* Assignment *
Once the line containing "until cleared --- in" is found in the entries below, reproduce it and every line after it, stopping at and including the line containing "acceptance criterion, and"; reproduce nothing else, and keep each line exact.

BEGIN

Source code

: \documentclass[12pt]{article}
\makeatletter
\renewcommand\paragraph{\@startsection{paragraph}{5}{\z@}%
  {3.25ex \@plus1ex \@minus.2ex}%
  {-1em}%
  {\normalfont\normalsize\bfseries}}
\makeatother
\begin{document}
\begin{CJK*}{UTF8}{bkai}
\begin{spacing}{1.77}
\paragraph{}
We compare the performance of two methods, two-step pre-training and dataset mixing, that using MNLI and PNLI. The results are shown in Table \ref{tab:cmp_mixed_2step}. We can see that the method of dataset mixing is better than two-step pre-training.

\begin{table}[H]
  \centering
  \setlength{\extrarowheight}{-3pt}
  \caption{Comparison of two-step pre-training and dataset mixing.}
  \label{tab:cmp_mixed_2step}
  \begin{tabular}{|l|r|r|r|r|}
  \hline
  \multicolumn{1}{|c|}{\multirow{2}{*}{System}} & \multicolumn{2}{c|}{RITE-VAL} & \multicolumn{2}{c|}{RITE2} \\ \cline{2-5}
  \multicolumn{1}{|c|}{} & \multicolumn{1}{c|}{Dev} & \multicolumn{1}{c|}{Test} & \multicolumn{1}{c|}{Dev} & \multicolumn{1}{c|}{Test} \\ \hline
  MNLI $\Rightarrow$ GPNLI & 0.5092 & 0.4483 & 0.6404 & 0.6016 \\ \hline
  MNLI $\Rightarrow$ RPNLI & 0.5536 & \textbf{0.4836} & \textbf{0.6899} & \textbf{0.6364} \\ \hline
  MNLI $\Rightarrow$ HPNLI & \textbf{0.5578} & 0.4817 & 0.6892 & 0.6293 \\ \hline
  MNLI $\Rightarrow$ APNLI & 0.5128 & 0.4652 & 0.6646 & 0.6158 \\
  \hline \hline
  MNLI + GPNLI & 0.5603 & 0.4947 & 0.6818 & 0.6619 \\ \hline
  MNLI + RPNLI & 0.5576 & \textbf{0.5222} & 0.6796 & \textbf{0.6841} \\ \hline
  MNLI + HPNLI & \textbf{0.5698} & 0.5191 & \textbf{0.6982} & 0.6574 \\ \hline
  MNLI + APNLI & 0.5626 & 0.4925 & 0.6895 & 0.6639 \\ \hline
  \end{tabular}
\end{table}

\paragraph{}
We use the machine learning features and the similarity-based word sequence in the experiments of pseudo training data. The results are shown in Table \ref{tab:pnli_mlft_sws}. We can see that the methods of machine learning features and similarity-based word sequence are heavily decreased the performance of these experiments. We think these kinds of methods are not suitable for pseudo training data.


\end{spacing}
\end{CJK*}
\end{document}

END
BEGIN

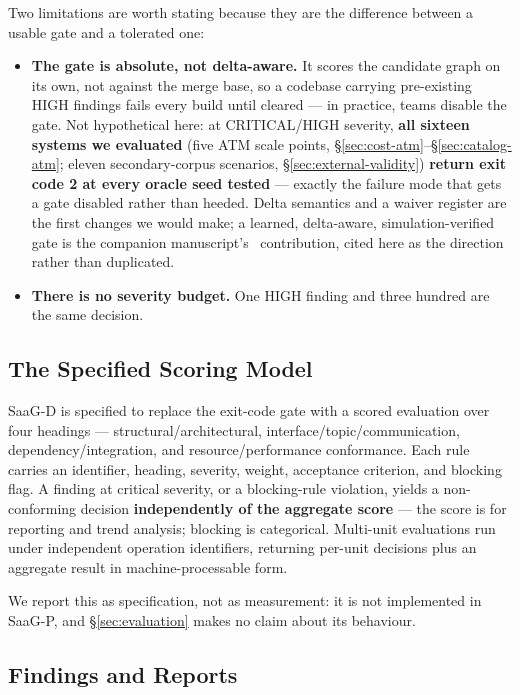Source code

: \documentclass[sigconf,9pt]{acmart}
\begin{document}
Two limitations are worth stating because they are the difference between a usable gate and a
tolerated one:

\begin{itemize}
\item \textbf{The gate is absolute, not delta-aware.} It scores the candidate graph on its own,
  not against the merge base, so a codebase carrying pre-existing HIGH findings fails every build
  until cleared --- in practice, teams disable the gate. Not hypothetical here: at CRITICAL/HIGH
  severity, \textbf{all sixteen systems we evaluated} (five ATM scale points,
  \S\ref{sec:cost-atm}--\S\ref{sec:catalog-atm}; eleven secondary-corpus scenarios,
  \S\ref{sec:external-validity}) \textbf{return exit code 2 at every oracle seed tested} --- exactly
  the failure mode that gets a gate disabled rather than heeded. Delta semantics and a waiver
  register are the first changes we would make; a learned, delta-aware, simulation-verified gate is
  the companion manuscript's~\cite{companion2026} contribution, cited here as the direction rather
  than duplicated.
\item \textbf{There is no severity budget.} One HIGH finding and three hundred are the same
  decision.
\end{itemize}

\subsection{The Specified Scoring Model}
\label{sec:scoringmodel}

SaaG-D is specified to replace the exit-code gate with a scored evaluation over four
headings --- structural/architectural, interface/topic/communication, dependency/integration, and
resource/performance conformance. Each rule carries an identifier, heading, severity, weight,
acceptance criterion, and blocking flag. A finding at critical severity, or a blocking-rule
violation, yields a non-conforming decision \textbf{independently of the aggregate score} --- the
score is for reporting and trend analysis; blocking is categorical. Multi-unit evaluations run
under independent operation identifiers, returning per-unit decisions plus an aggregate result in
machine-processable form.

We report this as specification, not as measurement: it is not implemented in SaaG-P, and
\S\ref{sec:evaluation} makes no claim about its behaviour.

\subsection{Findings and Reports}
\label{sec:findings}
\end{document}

END

* Exercise response *
  until cleared --- in practice, teams disable the gate. Not hypothetical here: at CRITICAL/HIGH
  severity, \textbf{all sixteen systems we evaluated} (five ATM scale points,
  \S\ref{sec:cost-atm}--\S\ref{sec:catalog-atm}; eleven secondary-corpus scenarios,
  \S\ref{sec:external-validity}) \textbf{return exit code 2 at every oracle seed tested} --- exactly
  the failure mode that gets a gate disabled rather than heeded. Delta semantics and a waiver
  register are the first changes we would make; a learned, delta-aware, simulation-verified gate is
  the companion manuscript's~\cite{companion2026} contribution, cited here as the direction rather
  than duplicated.
\item \textbf{There is no severity budget.} One HIGH finding and three hundred are the same
  decision.
\end{itemize}

\subsection{The Specified Scoring Model}
\label{sec:scoringmodel}

SaaG-D is specified to replace the exit-code gate with a scored evaluation over four
headings --- structural/architectural, interface/topic/communication, dependency/integration, and
resource/performance conformance. Each rule carries an identifier, heading, severity, weight,
acceptance criterion, and blocking flag. A finding at critical severity, or a blocking-rule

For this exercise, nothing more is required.